This thesis is concerned with Freud, Lacan and Faulkner's explorations of psychology and language, regarded as differential versions of common concerns. In the first part, using aspects of the Freudian concept of the unconscious, and reading Faulkner's stream-of-consciousness narrative in The Sound and the Fury, we find that Faulkner seeks to convey the flow of the unconscious. In the second part, we see that Lacan reads Freud through Saussure's linguistics, and renews Freudian psychoanalysis with the Lacanian concept of an unconscious structured like a language. Beyond Freud, with reference to these Lacanian notions, we find that Faulkner produces a narrative structured like a language.

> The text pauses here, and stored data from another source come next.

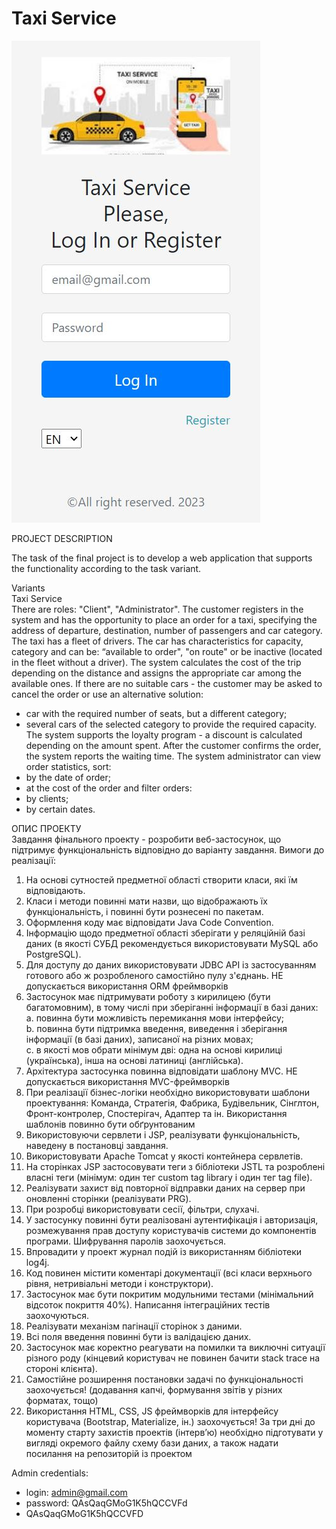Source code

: # Taxi Service

![](taxiservice.JPG)

PROJECT DESCRIPTION

The task of the final project is to develop a web application that supports the functionality according to the task variant.

Variants<br>
Taxi Service<br>
There are roles: "Client", "Administrator".
The customer registers in the system and has the opportunity to place an order for a taxi, specifying the address of departure, destination, number of passengers and car category.
The taxi has a fleet of drivers. The car has characteristics for capacity, category and can be: “available to order", "on route" or be inactive (located in the fleet without a driver).
The system calculates the cost of the trip depending on the distance and assigns the appropriate car among the available ones. If there are no suitable cars - the customer may be asked to cancel the order or use an alternative solution:
- car with the required number of seats, but a different category;
- several cars of the selected category to provide the required capacity.
The system supports the loyalty program - a discount is calculated depending on the amount spent.
After the customer confirms the order, the system reports the waiting time.
The system administrator can view order statistics, sort:
- by the date of order;
- at the cost of the order
and filter orders:
- by clients;
- by certain dates.

ОПИС ПРОЕКТУ<br>
Завдання фінального проекту - розробити веб-застосунок, що підтримує функціональність відповідно до варіанту завдання.
Вимоги до реалізації: 
1. На основі сутностей предметної області створити класи, які їм відповідають. 
2. Класи і методи повинні мати назви, що відображають їх функціональність, і повинні бути рознесені по пакетам. 
3. Оформлення коду має відповідати Java Code Convention. 
4. Інформацію щодо предметної області зберігати у реляційній базі даних (в якості СУБД рекомендується використовувати MySQL або PostgreSQL). 
5. Для доступу до даних використовувати JDBC API із застосуванням готового або ж розробленого самостійно пулу з'єднань.
НЕ допускається використання ORM фреймворків
6. Застосунок має підтримувати роботу з кирилицею (бути багатомовним), в тому числі при зберіганні інформації в базі даних:<br> 
a. повинна бути можливість перемикання мови інтерфейсу;<br>
b. повинна бути підтримка введення, виведення і зберігання інформації (в базі даних), записаної на різних мовах;<br> 
c. в якості мов обрати мінімум дві: одна на основі кирилиці (українська), інша на основі латиниці (англійська). 
7. Архітектура застосунка повинна відповідати шаблону MVC.
НЕ допускається використання MVC-фреймворків
8. При реалізації бізнес-логіки необхідно використовувати шаблони проектування: Команда, Стратегія, Фабрика, Будівельник, Сінглтон, Фронт-контролер, Спостерігач, Адаптер та ін.
Використання шаблонів повинно бути обґрунтованим
9. Використовуючи сервлети і JSP, реалізувати функціональність, наведену в постановці завдання. 
10. Використовувати Apache Tomcat у якості контейнера сервлетів. 
11. На сторінках JSP застосовувати теги з бібліотеки JSTL та розроблені власні теги (мінімум: один тег custom tag library і один тег tag file). 
12. Реалізувати захист від повторної відправки даних на сервер при оновленні сторінки (реалізувати PRG). 
13. При розробці використовувати сесії, фільтри, слухачі.
14. У застосунку повинні бути реалізовані аутентифікація і авторизація, розмежування прав доступу користувачів системи до компонентів програми. Шифрування паролів заохочується. 
15. Впровадити у проект журнал подій із використанням бібліотеки log4j. 
16. Код повинен містити коментарі документації (всі класи верхнього рівня, нетривіальні методи і конструктори). 
17. Застосунок має бути покритим модульними тестами (мінімальний відсоток покриття 40%).
Написання інтеграційних тестів заохочуються. 
18. Реалізувати механізм пагінації сторінок з даними. 
19. Всі поля введення повинні бути із валідацією даних. 
20. Застосунок має коректно реагувати на помилки та виключні ситуації різного роду (кінцевий користувач не повинен бачити stack trace на стороні клієнта). 
21. Самостійне розширення постановки задачі по функціональності заохочується! (додавання капчі, формування звітів у різних форматах, тощо) 
22. Використання HTML, CSS, JS фреймворків для інтерфейсу користувача (Bootstrap, Materialize, ін.) заохочується!
За три дні до моменту старту захистів проектів (інтерв’ю) необхідно підготувати у вигляді окремого файлу схему бази даних, а також надати посилання на репозиторій із проектом <br>

Admin credentials:<br>
- login: admin@gmail.com
- password: QAsQaqGMoG1K5hQCCVFd
- QAsQaqGMoG1K5hQCCVFD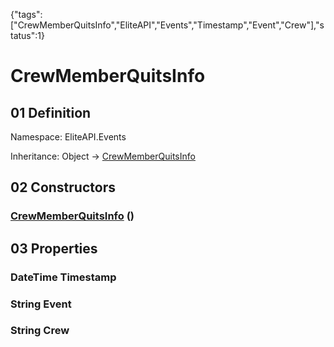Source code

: {"tags":["CrewMemberQuitsInfo","EliteAPI","Events","Timestamp","Event","Crew"],"status":1}

# CrewMemberQuitsInfo

## 01 Definition

Namespace: <span class='code'>EliteAPI.Events</span>

Inheritance: <span class='code'>Object</span> → <span class='code'>[CrewMemberQuitsInfo](../../EliteAPI/Events/CrewMemberQuitsInfo.html)</span>

## 02 Constructors

### <span class='code'>[CrewMemberQuitsInfo](../../EliteAPI/Events/CrewMemberQuitsInfo.html)</span> ()

## 03 Properties

### <span class='code'>DateTime</span> Timestamp

### <span class='code'>String</span> Event

### <span class='code'>String</span> Crew

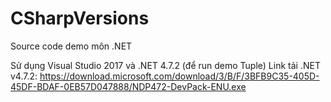 # CSharpVersions
Source code demo môn .NET

Sử dụng Visual Studio 2017 và .NET 4.7.2 (để run demo Tuple)
Link tải .NET v4.7.2: https://download.microsoft.com/download/3/B/F/3BFB9C35-405D-45DF-BDAF-0EB57D047888/NDP472-DevPack-ENU.exe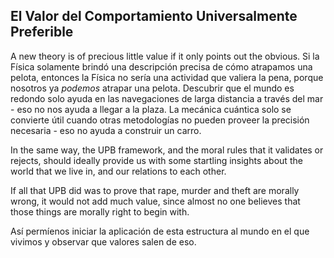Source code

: ## El Valor del Comportamiento Universalmente Preferible

A new theory is of precious little value if it only points out the obvious. Si la Física solamente brindó una descripción precisa de cómo atrapamos una pelota, entonces la Física no sería una actividad que valiera la pena, porque nosotros ya *podemos* atrapar una pelota. Descubrir que el mundo es redondo solo ayuda en las navegaciones de larga distancia a través del mar - eso no nos ayuda a llegar a la plaza. La mecánica cuántica solo se convierte útil cuando otras metodologías no pueden proveer la precisión necesaria - eso no ayuda a construir un carro.

In the same way, the UPB framework, and the moral rules that it validates or rejects, should ideally provide us with some startling insights about the world that we live in, and our relations to each other.

If all that UPB did was to prove that rape, murder and theft are morally wrong, it would not add much value, since almost no one believes that those things are morally right to begin with.

Así permíenos iniciar la aplicación de esta estructura al mundo en el que vivimos y observar que valores salen de eso.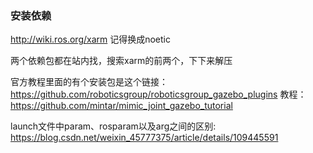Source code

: ### 安装依赖
http://wiki.ros.org/xarm
记得换成noetic

两个依赖包都在站内找，搜索xarm的前两个，下下来解压

官方教程里面的有个安装包是这个链接：https://github.com/roboticsgroup/roboticsgroup_gazebo_plugins
教程：https://github.com/mintar/mimic_joint_gazebo_tutorial


launch文件中param、rosparam以及arg之间的区别: https://blog.csdn.net/weixin_45777375/article/details/109445591
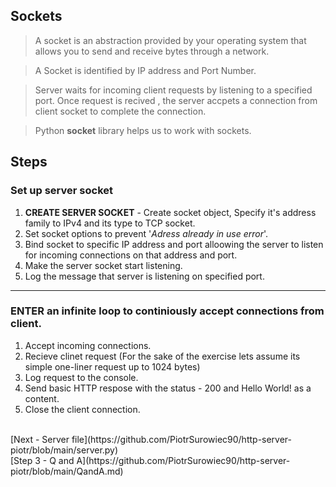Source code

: ## Sockets 
> A socket is an abstraction provided by your operating system that allows you to send and receive bytes through a network.

> A Socket is identified by IP address and Port Number.

> Server waits for incoming client requests by listening to a specified port. Once request is recived
>, the server accpets a connection from client socket to complete the connection.

> Python **socket** library helps us to work with sockets.


## Steps 
### Set up server socket
1. **CREATE SERVER SOCKET** - Create socket object, Specify it's address family to IPv4 and its type to TCP socket.
2. Set socket options to prevent '*Adress already in use error*'.
3. Bind socket to specific IP address and port alloowing the server to listen for incoming connections on that address and port.
4. Make the server socket start listening.
5. Log the message that server is listening on specified port.
<hr>

### ENTER an infinite loop to continiously  accept connections from client.
1. Accept incoming connections.
2. Recieve clinet request (For the sake of the exercise lets assume its simple one-liner request up to 1024 bytes)
3. Log request to the console.
4. Send basic HTTP respose with the status - 200 and Hello World! as a content.
5. Close the client connection.


<br>
[Next - Server file](https://github.com/PiotrSurowiec90/http-server-piotr/blob/main/server.py)
<br>
[Step 3 - Q and A](https://github.com/PiotrSurowiec90/http-server-piotr/blob/main/QandA.md)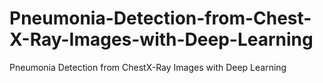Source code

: # Pneumonia-Detection-from-Chest-X-Ray-Images-with-Deep-Learning
Pneumonia Detection from ChestX-Ray Images with Deep Learning
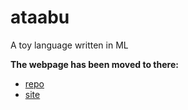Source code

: # ataabu
A toy language written in ML

**The webpage has been moved to there:**
 - [repo](https://git.kianting.info/?p=archivesOfToyLang;a=summary)
 - [site](https://kianting.info/wiki/w/Project:ArchivesOfToyLang)
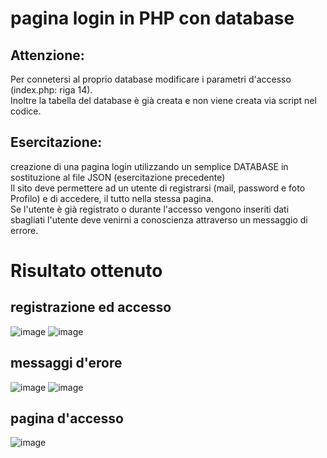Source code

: # pagina login in PHP con database
## Attenzione:
Per connetersi al proprio database modificare i parametri d'accesso (index.php: riga 14).  
Inoltre la tabella del database è già creata e non viene creata via script nel codice.  

## Esercitazione: 
creazione di una pagina login utilizzando un semplice DATABASE in sostituzione al file JSON (esercitazione precedente)  
Il sito deve permettere ad un utente di registrarsi (mail, password e foto Profilo) e di accedere, il tutto nella stessa pagina.  
Se l'utente è già registrato o durante l'accesso vengono inseriti dati sbagliati l'utente deve venirni a conoscienza attraverso un messaggio di errore.  

# Risultato ottenuto
## registrazione ed accesso
![image](https://user-images.githubusercontent.com/83471920/204997149-15bde2f1-e8ef-469c-a506-65d1688035f1.png)
![image](https://user-images.githubusercontent.com/83471920/204997274-d5223f05-28b9-4161-b205-7e1ad24c71ff.png)

## messaggi d'erore
![image](https://user-images.githubusercontent.com/83471920/204997562-9622aa48-ca90-45ca-8743-cd77edd14370.png)
![image](https://user-images.githubusercontent.com/83471920/204997644-7ed85c23-c350-4564-a04a-ecb556b89b11.png)

## pagina d'accesso
![image](https://user-images.githubusercontent.com/83471920/204997915-ac46cda1-a306-4989-b847-896e1aa129fe.png)
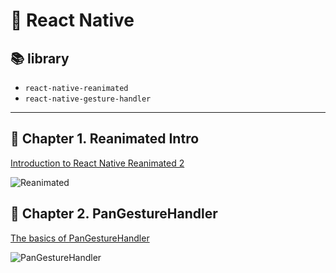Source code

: # **📱 React Native**

## **📚 library**

- `react-native-reanimated`
- `react-native-gesture-handler`

---

## **📌 Chapter 1. Reanimated Intro**

[Introduction to React Native Reanimated 2](./01%20reanimated/README.md)

![Reanimated](https://user-images.githubusercontent.com/98210863/220127121-db2b7b0d-79cf-469f-a9be-bd294a6cf8f3.gif)

## **📌 Chapter 2. PanGestureHandler**

[The basics of PanGestureHandler](./02%20panGestureHandler/README.md)
<br/>

![PanGestureHandler](https://user-images.githubusercontent.com/98210863/220142544-973bd4bb-9023-4aa9-a3a8-de97bfac7c80.gif)
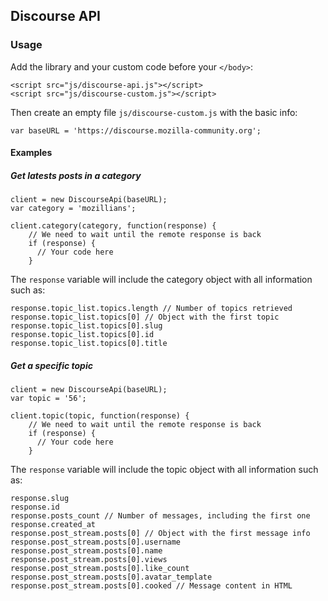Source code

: ## Discourse API

### Usage

Add the library and your custom code before your ``</body>``:

    <script src="js/discourse-api.js"></script>
    <script src="js/discourse-custom.js"></script>

Then create an empty file ``js/discourse-custom.js`` with the basic info:

	var baseURL = 'https://discourse.mozilla-community.org';

#### Examples

##### Get latests posts in a category

	client = new DiscourseApi(baseURL);
	var category = 'mozillians';

	client.category(category, function(response) {
        // We need to wait until the remote response is back
        if (response) {
	      // Your code here  
        }
The ``response`` variable will include the category object with all information such as:

	response.topic_list.topics.length // Number of topics retrieved
	response.topic_list.topics[0] // Object with the first topic
	response.topic_list.topics[0].slug
	response.topic_list.topics[0].id
	response.topic_list.topics[0].title

##### Get a specific topic

	client = new DiscourseApi(baseURL);
	var topic = '56';

	client.topic(topic, function(response) {
        // We need to wait until the remote response is back
        if (response) {
	      // Your code here  
        }

The ``response`` variable will include the topic object with all information such as:

	response.slug
	response.id
	response.posts_count // Number of messages, including the first one
	response.created_at
	response.post_stream.posts[0] // Object with the first message info
	response.post_stream.posts[0].username
	response.post_stream.posts[0].name
	response.post_stream.posts[0].views
	response.post_stream.posts[0].like_count
	response.post_stream.posts[0].avatar_template
	response.post_stream.posts[0].cooked // Message content in HTML
	


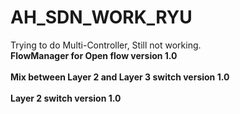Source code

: # AH_SDN_WORK_RYU
Trying to do Multi-Controller, Still not working.
<br> <b>
FlowManager for Open flow version 1.0
<br> <b>
  <br> <b>
Mix between Layer 2 and Layer 3 switch version 1.0
<br> <b>
<br> <b>
Layer 2 switch version 1.0
<br> <b>
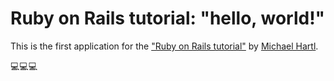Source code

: # Ruby on Rails tutorial: "hello, world!"

This is the first application for the
["Ruby on Rails tutorial"](http://www.railstutorial.org/)
by [Michael Hartl](http://www.michaelhartl.com/).

💻💻💻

In the third part, through the application of Lacanian theories of narration to literary theories, and through a Barthes-inspired comparison of Faulkner's novel with Lu Xun's short story "A Madman's Diary", we see that while Lu Xun gives his readers a world of meaning, Faulkner shows them the world of the word without any meaning by creating a new narrative strategy.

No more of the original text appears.